** Opening Data for processing block **
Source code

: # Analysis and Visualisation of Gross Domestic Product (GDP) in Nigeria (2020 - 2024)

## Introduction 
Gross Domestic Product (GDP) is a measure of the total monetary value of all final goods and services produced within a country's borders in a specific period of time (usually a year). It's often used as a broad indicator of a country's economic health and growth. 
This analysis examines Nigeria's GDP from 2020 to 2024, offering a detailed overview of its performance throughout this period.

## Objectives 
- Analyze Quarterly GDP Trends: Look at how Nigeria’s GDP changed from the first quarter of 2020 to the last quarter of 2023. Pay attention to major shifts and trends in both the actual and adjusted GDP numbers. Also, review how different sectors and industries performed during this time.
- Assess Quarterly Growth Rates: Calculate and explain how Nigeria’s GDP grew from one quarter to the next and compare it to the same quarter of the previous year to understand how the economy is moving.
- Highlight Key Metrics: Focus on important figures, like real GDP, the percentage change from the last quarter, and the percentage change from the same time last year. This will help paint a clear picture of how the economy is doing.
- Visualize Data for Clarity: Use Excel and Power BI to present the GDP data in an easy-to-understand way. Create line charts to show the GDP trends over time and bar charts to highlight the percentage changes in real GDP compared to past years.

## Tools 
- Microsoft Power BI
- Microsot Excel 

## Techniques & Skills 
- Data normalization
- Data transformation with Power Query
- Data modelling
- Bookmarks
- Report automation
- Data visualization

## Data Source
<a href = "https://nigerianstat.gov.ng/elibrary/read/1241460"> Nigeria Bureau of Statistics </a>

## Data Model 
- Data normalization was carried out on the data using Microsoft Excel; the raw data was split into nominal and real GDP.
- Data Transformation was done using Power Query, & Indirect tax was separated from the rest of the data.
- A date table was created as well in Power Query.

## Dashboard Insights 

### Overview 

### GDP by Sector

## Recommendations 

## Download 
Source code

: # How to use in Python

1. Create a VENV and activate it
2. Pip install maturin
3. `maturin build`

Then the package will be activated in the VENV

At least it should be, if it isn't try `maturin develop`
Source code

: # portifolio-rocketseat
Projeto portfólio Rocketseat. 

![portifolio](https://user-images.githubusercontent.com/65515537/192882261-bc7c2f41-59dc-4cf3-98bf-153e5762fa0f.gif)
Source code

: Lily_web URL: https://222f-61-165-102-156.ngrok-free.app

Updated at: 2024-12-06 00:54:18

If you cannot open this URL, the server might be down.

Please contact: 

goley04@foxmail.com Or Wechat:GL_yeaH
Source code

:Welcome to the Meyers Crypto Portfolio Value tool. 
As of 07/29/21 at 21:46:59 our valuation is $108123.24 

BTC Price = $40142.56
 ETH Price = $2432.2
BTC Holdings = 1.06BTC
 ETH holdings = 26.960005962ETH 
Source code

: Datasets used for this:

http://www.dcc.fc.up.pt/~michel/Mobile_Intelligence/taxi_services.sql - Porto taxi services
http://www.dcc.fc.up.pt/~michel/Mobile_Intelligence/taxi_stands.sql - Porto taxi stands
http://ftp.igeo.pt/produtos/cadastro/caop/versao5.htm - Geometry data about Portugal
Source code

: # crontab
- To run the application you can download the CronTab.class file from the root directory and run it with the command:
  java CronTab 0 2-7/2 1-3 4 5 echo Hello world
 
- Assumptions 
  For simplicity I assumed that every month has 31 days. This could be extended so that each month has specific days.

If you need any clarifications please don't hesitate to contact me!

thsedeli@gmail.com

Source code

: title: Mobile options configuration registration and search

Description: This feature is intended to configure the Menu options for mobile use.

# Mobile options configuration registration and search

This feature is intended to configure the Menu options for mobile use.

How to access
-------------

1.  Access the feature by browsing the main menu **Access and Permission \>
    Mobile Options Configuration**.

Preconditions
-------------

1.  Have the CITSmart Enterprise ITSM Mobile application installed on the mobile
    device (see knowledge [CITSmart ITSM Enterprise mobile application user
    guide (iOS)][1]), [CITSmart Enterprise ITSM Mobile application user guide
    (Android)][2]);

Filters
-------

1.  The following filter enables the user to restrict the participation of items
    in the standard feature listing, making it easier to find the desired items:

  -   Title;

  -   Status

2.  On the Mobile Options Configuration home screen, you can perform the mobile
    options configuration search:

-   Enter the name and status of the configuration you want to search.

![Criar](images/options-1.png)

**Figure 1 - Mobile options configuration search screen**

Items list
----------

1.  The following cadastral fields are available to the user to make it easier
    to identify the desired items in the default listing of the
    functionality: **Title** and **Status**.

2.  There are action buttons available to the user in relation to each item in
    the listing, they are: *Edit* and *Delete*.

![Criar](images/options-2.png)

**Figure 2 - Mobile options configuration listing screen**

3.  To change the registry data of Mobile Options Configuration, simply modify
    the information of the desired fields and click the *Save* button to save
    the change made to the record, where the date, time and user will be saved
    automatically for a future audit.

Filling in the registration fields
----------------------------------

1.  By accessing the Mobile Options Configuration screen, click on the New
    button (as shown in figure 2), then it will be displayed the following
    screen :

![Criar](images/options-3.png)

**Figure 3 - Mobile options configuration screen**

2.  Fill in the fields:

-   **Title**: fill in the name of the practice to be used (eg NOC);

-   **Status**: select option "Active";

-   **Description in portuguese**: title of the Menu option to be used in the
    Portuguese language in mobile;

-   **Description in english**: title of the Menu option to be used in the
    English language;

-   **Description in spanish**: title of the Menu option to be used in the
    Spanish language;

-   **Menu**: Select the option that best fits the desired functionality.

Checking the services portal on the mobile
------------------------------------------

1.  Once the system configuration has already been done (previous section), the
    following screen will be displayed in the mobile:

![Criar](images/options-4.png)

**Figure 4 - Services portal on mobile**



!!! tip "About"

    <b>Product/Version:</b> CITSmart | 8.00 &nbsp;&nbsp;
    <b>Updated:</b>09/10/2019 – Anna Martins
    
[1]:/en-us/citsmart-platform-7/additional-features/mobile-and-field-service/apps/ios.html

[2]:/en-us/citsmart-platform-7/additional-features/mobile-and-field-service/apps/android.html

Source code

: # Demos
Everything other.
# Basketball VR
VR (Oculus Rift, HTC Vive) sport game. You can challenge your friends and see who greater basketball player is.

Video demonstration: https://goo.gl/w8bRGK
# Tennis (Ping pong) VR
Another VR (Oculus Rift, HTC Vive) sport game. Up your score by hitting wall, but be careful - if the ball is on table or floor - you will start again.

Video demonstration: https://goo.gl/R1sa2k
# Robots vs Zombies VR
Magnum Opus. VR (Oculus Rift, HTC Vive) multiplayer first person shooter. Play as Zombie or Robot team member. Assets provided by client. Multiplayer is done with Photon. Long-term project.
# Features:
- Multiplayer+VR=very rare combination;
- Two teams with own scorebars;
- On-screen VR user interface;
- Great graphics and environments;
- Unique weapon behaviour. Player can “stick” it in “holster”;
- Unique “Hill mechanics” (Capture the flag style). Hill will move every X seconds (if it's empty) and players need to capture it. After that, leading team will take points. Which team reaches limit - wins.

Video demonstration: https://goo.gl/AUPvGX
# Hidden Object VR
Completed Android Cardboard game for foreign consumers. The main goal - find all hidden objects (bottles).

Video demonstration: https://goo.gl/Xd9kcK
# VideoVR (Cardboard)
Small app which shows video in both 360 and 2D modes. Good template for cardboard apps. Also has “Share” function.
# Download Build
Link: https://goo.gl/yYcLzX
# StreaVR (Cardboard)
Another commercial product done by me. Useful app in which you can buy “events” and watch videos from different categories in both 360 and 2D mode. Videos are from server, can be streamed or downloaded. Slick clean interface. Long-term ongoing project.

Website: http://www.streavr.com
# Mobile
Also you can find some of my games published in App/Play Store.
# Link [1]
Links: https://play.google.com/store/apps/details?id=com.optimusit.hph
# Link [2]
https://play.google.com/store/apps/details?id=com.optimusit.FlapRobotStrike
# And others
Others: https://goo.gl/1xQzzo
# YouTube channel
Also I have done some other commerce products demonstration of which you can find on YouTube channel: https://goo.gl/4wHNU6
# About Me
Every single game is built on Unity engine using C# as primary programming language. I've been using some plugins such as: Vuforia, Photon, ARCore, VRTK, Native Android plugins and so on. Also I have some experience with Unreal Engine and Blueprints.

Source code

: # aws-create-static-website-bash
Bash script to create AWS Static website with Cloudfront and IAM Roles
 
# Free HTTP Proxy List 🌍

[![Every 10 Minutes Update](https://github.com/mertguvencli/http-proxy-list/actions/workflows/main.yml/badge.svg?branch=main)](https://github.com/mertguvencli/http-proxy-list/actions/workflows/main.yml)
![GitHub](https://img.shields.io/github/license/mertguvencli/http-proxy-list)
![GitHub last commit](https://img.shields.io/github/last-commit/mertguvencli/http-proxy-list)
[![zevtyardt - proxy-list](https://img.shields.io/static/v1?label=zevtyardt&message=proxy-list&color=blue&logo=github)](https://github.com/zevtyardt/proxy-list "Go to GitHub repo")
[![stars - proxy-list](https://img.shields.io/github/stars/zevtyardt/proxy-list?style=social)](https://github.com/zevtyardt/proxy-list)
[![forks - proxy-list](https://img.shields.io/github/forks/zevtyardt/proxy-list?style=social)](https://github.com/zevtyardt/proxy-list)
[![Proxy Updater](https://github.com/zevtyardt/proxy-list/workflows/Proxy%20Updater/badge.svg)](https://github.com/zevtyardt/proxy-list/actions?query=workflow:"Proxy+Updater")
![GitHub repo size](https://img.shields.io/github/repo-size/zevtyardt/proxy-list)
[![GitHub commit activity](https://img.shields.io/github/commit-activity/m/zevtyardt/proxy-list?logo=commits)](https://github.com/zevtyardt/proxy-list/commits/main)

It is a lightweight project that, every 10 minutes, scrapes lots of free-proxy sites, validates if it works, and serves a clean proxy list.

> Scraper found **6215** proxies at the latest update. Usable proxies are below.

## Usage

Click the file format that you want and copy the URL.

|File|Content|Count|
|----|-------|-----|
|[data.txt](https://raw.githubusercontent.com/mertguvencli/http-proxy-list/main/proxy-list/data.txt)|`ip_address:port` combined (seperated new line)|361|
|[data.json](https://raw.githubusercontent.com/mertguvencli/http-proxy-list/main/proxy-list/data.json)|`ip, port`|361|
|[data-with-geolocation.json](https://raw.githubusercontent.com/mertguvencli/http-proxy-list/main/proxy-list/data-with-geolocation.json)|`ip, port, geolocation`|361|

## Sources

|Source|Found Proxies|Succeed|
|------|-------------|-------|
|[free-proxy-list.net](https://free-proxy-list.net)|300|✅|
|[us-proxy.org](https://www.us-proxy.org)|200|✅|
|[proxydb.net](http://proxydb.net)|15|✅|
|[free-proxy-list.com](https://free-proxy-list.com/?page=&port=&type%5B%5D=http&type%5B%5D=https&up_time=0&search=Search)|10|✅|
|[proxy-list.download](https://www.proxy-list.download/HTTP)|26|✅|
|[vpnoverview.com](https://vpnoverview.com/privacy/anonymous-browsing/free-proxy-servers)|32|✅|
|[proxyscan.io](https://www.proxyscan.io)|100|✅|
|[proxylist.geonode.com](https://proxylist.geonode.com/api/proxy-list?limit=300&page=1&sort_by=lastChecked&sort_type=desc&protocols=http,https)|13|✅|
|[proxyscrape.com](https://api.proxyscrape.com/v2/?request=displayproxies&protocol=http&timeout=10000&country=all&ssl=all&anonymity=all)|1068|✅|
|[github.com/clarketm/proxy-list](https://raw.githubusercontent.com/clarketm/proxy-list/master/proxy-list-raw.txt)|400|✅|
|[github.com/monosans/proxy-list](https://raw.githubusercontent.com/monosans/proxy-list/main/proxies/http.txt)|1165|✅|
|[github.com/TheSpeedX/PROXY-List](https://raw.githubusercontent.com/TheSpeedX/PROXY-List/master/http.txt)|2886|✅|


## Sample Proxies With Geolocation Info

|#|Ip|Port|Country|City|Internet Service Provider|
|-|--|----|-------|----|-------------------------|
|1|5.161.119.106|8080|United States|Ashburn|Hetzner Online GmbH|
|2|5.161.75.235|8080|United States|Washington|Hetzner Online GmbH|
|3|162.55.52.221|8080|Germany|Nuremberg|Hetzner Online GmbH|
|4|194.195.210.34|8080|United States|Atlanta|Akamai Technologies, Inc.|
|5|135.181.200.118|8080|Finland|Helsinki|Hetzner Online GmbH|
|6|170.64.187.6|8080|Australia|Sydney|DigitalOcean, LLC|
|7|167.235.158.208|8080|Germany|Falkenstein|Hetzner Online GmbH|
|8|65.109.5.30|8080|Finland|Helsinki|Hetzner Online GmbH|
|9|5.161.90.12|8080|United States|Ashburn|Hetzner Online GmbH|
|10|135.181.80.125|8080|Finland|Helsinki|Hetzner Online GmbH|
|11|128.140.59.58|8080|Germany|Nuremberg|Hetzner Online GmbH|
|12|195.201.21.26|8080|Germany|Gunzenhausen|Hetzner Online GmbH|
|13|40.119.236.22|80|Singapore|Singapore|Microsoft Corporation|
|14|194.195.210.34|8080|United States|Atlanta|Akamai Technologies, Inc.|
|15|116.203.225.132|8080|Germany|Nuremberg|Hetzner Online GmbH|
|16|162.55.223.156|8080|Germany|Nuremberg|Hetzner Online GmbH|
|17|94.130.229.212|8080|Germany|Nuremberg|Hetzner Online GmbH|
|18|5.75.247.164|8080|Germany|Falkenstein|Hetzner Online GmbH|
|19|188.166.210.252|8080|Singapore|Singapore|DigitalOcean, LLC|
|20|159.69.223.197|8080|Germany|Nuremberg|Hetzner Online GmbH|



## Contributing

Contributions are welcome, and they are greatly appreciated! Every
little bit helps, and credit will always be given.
** Closing Data for processing block **
(Work to complete):
Task for the records above: copy every line in which the word "Multiplayer" occurs.

(Result of the exercise):
Magnum Opus. VR (Oculus Rift, HTC Vive) multiplayer first person shooter. Play as Zombie or Robot team member. Assets provided by client. Multiplayer is done with Photon. Long-term project.
- Multiplayer+VR=very rare combination;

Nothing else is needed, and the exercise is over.